Bezmyślni urzędnicy z Mokotowa nareszcie poszli po rozum do głowy! Od kilku dni nad brzegiem Jeziorka Czerniakowskiego czuwają ratownicy WOPR-u. Pilnują porządku i bezpieczeństwa. W razie czego dysponują profesjonalnym sprzętem ratującym życie.
- Dbamy nie tylko o to, by bezpiecznie było w wodzie, ale i na plaży. Pilnujemy, by nie spożywano tu alkoholu oraz by osoby nietrzeźwe nie wchodziły do wody - zapewnia ratownik Tomasz Draczyński (21 l). Oprócz alkoholu na terenie jeziorka zabronione jest palenie papierosów oraz... opalanie w pełnym negliżu. - Plażowiczów, którzy łamią regulamin, upominamy i ostrzegamy. Na szczęście do tej pory jest bardzo spokojnie - dodaje.
Rodzice są zadowoleni. Dzięki tej zmianie nie muszą już obawiać się o zdrowie i bezpieczeństwo swoich pociech i pozwolić im na spędzanie wolnego czasu nad mokotowskim jeziorkiem.

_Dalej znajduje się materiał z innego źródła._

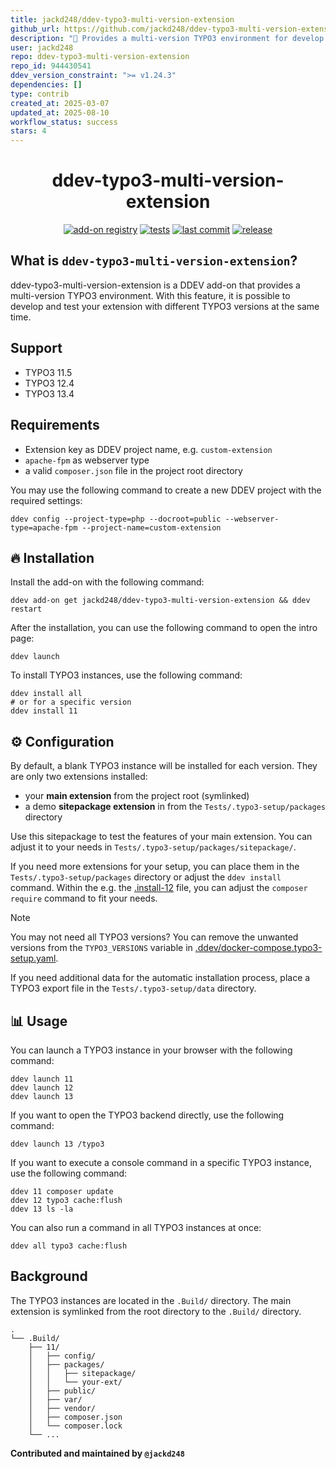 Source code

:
 ```yaml
---
title: jackd248/ddev-typo3-multi-version-extension
github_url: https://github.com/jackd248/ddev-typo3-multi-version-extension
description: "🧱 Provides a multi-version TYPO3 environment for develop and test your TYPO3 extension. "
user: jackd248
repo: ddev-typo3-multi-version-extension
repo_id: 944430541
ddev_version_constraint: ">= v1.24.3"
dependencies: []
type: contrib
created_at: 2025-03-07
updated_at: 2025-08-10
workflow_status: success
stars: 4
---
```


<div align="center">

ddev-typo3-multi-version-extension
===============================

[![add-on registry](https://img.shields.io/badge/DDEV-Add--on_Registry-blue)](https://addons.ddev.com)
[![tests](https://github.com/jackd248/ddev-typo3-multi-version-extension/actions/workflows/tests.yml/badge.svg?branch=main)](https://github.com/jackd248/ddev-typo3-multi-version-extension/actions/workflows/tests.yml?query=branch%3Amain)
[![last commit](https://img.shields.io/github/last-commit/jackd248/ddev-typo3-multi-version-extension)](https://github.com/jackd248/ddev-typo3-multi-version-extension/commits)
[![release](https://img.shields.io/github/v/release/jackd248/ddev-typo3-multi-version-extension)](https://github.com/jackd248/ddev-typo3-multi-version-extension/releases/latest)
</div>

## What is `ddev-typo3-multi-version-extension`?

ddev-typo3-multi-version-extension is a DDEV add-on that provides a multi-version TYPO3 environment. With this feature, it is possible to develop and test your extension with different TYPO3 versions at the same time.

## Support

- TYPO3 11.5
- TYPO3 12.4
- TYPO3 13.4

## Requirements

- Extension key as DDEV project name, e.g. `custom-extension`
- `apache-fpm` as webserver type
- a valid `composer.json` file in the project root directory

You may use the following command to create a new DDEV project with the required settings:

```shell
ddev config --project-type=php --docroot=public --webserver-type=apache-fpm --project-name=custom-extension
```

## 🔥 Installation

Install the add-on with the following command:

```shell
ddev add-on get jackd248/ddev-typo3-multi-version-extension && ddev restart
```

After the installation, you can use the following command to open the intro page:

```shell
ddev launch
```

To install TYPO3 instances, use the following command:

```shell
ddev install all
# or for a specific version
ddev install 11
```

## ⚙ Configuration

By default, a blank TYPO3 instance will be installed for each version. They are only two extensions installed:

- your **main extension** from the project root (symlinked)
- a demo **sitepackage extension** in from the `Tests/.typo3-setup/packages` directory

Use this sitepackage to test the features of your main extension. You can adjust it to your needs in `Tests/.typo3-setup/packages/sitepackage/`.

If you need more extensions for your setup, you can place them in the `Tests/.typo3-setup/packages` directory or adjust the `ddev install` command. Within the e.g. the [.install-12](https://github.com/jackd248/ddev-typo3-multi-version-extension/blob/main/commands/web/.install-12) file, you can adjust the `composer require` command to fit your needs.

> [!NOTE]
> You may not need all TYPO3 versions? You can remove the unwanted versions from the `TYPO3_VERSIONS` variable in [.ddev/docker-compose.typo3-setup.yaml](https://github.com/jackd248/ddev-typo3-multi-version-extension/blob/main/docker-compose.typo3-setup.yaml).

If you need additional data for the automatic installation process, place a TYPO3 export file in the `Tests/.typo3-setup/data` directory.

## 📊 Usage

You can launch a TYPO3 instance in your browser with the following command:

```shell
ddev launch 11
ddev launch 12
ddev launch 13
```

If you want to open the TYPO3 backend directly, use the following command:

```shell
ddev launch 13 /typo3
```

If you want to execute a console command in a specific TYPO3 instance, use the following command:

```shell
ddev 11 composer update
ddev 12 typo3 cache:flush
ddev 13 ls -la
```

You can also run a command in all TYPO3 instances at once:

```shell
ddev all typo3 cache:flush
```

## Background

The TYPO3 instances are located in the `.Build/` directory. The main extension is symlinked from the root directory to the `.Build/` directory. 

```text
.
└── .Build/
    ├── 11/
    │   ├── config/
    │   ├── packages/
    │   │   ├── sitepackage/
    │   │   └── your-ext/
    │   ├── public/
    │   ├── var/
    │   ├── vendor/
    │   ├── composer.json
    │   └── composer.lock
    └── ...
```

**Contributed and maintained by `@jackd248`**
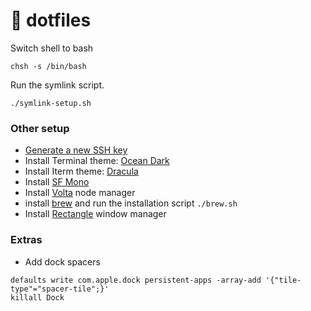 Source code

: # 🍒 dotfiles

Switch shell to bash
```
chsh -s /bin/bash
```

Run the symlink script.

```
./symlink-setup.sh
```

### Other setup

- [Generate a new SSH key](https://help.github.com/en/articles/generating-a-new-ssh-key-and-adding-it-to-the-ssh-agent)
- Install Terminal theme: [Ocean Dark](https://github.com/mdo/ocean-terminal)
- Install Iterm theme: [Dracula](https://draculatheme.com/iterm)
- Install [SF Mono](https://developer.apple.com/fonts/)
- Install [Volta](https://volta.sh/) node manager
- install [brew](https://brew.sh) and run the installation script `./brew.sh`
- Install [Rectangle](https://rectangleapp.com/) window manager

### Extras
- Add dock spacers
```
defaults write com.apple.dock persistent-apps -array-add '{"tile-type"="spacer-tile";}'
killall Dock
```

- Ratowników naprawdę tutaj brakowało. Zbierało się tu nieciekawe towarzystwo i spożywało alkohol. Teraz tego nie ma. To była bardzo dobra decyzja - mówiła na plaży Kinga Sucharska (35 l.), mama Brajana (4 l.).
Oprócz kąpieli wodnych i słonecznych można tu również pograć w siatkówkę oraz urządzać pikniki. Nie można rozpalać ogniska, ale straż miejska wydała pozwolenie na grillowanie. Ratownicy WOPR-u będą czuwać nad jeziorkiem codziennie aż do 2 września w godz. 9-19.